C’era stato un precedente. L’anno prima Filippo Volandri, quando l’ItalDavis doveva affrontare un’altra squadretta ancor più debole, il Lussemburgo, su un campo in cemento approntato ad Alghero, fu concesso a Filippo di disertare l’evento in terra sarda, visto che voleva prepararsi per un torneo sulla terra battuta (Stoccarda?).
Bolelli era allora n.36 ATP. L’obiettivo che lui e il suo coach volevano centrare nell’autunno di quel 2008, era riuscire a rientrare almeno fra i primi 32 in modo da assicurarsi un posto fra le teste di serie all’Australian Open. Una legittima valvola di sicurezza per evitare di affrontare i più forti nei primi 2 turni.
C’erano due tornei in Oriente, Bangkok e Tokyo a settembre dove Simone era convinto di poter fare bene e conquistare punti preziosi. Ma per lui le cose non andarono come per Volandri. Il “gran rifiuto” di Bolelli scatenò un putiferio.
Nicola Pietrangeli (che giocava la Coppa Davis quando quella era molto più importante degli Slam) arrivò a dire che Bolelli “aveva sputato sulla bandiera”, la FIT proclamò una squalifica di 4 anni (poi rientrata), Binaghi disse che Bolelli non avrebbe mai più giocato in Coppa Davis (“Finchè sarò io presidente”, ma anch’esso fu provvedimento rimangiato quando Bolelli abbandonò il suo coach Pistolesi).

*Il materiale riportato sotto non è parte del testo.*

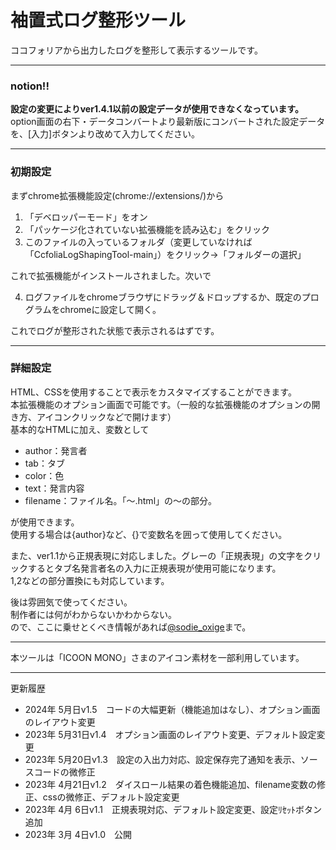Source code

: # 袖置式ログ整形ツール

ココフォリアから出力したログを整形して表示するツールです。  

***

### notion!!

**設定の変更によりver1.4.1以前の設定データが使用できなくなっています。**
option画面の右下・データコンバートより最新版にコンバートされた設定データを、[入力]ボタンより改めて入力してください。

***

### 初期設定

まずchrome拡張機能設定(chrome://extensions/)から  

1. 「デベロッパーモード」をオン  
2. 「パッケージ化されていない拡張機能を読み込む」をクリック  
3. このファイルの入っているフォルダ（変更していなければ「CcfoliaLogShapingTool-main」）をクリック→「フォルダーの選択」  

これで拡張機能がインストールされました。次いで  

4. ログファイルをchromeブラウザにドラッグ＆ドロップするか、既定のプログラムをchromeに設定して開く。  

これでログが整形された状態で表示されるはずです。  

***

### 詳細設定

HTML、CSSを使用することで表示をカスタマイズすることができます。  
本拡張機能のオプション画面で可能です。（一般的な拡張機能のオプションの開き方、アイコンクリックなどで開けます）  
基本的なHTMLに加え、変数として  

 - author：発言者
 - tab：タブ
 - color：色
 - text：発言内容
 - filename：ファイル名。「～.html」の～の部分。

が使用できます。  
使用する場合は{author}など、{}で変数名を囲って使用してください。  

また、ver1.1から正規表現に対応しました。グレーの「正規表現」の文字をクリックするとタブ名発言者名の入力に正規表現が使用可能になります。  
$1,$2などの部分置換にも対応しています。  

後は雰囲気で使ってください。  
制作者には何がわからないかわからない。  
ので、ここに乗せとくべき情報があれば[@sodie_oxige](https://twitter.com/sodie_oxige)まで。  

***

本ツールは「ICOON MONO」さまのアイコン素材を一部利用しています。  

***

更新履歴  

 - 2024年 5月日v1.5　コードの大幅更新（機能追加はなし）、オプション画面のレイアウト変更
 - 2023年 5月31日v1.4　オプション画面のレイアウト変更、デフォルト設定変更
 - 2023年 5月20日v1.3　設定の入出力対応、設定保存完了通知を表示、ソースコードの微修正
 - 2023年 4月21日v1.2　ダイスロール結果の着色機能追加、filename変数の修正、cssの微修正、デフォルト設定変更
 - 2023年 4月 6日v1.1　正規表現対応、デフォルト設定変更、設定ﾘｾｯﾄボタン追加
 - 2023年 3月 4日v1.0　公開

Per un certo periodo gli fu impedito di allenarsi nei circoli italiani affiliati alla FIT.
Io avvertii Binaghi – che avrebbe desiderato il mio sostegno in quella battaglia sbagliata – che non lo avrei sostenuto perché non ero per nulla d’accordo.
Cercai di fargli presente che Connors aveva giocato in oltre 20 anni in Davis soltanto nel ’75, nell’81 e nell’84 (con pessimi risultati…perché era un gran individualista e non un uomo squadra come il suo “nemico” McEnroe).
Gli ricordai che l’ATP era nata sulla protesta e il boicottaggio di Wimbledon 1973 da parte di un’ottantina di tennisti per il “caso” di Nikki Pilic che era stata squalificato dalla federazione jugoslava perché aveva scelto di giocare il “mondiale” di doppio a Montreal anziché la Coppa Davis.
Ricordai che non solo ai tennisti USA veniva chiesta all’inizio di ogni anno una disponibilità “contrattualizzata” a giocare la Davis.
Ricordai come l’Argentina non fu quasi mai in grado di schierare contemporaneamente le sue due star top-5, Vilas e Clerc perchè un anno non accettava di giocarla l’uno e un altro anno l’altro…e via dicendo….-e del resto ben più recentemente, nel 2014, Juan Martin del Potro scatenò una guerra contro la federazione argentina e il proprio capitano di Coppa Davis Martin Jaite dicendo che non avrebbe difeso i colori albiceleste “Ho deciso che non giocherò la Coppa Davis quest’anno”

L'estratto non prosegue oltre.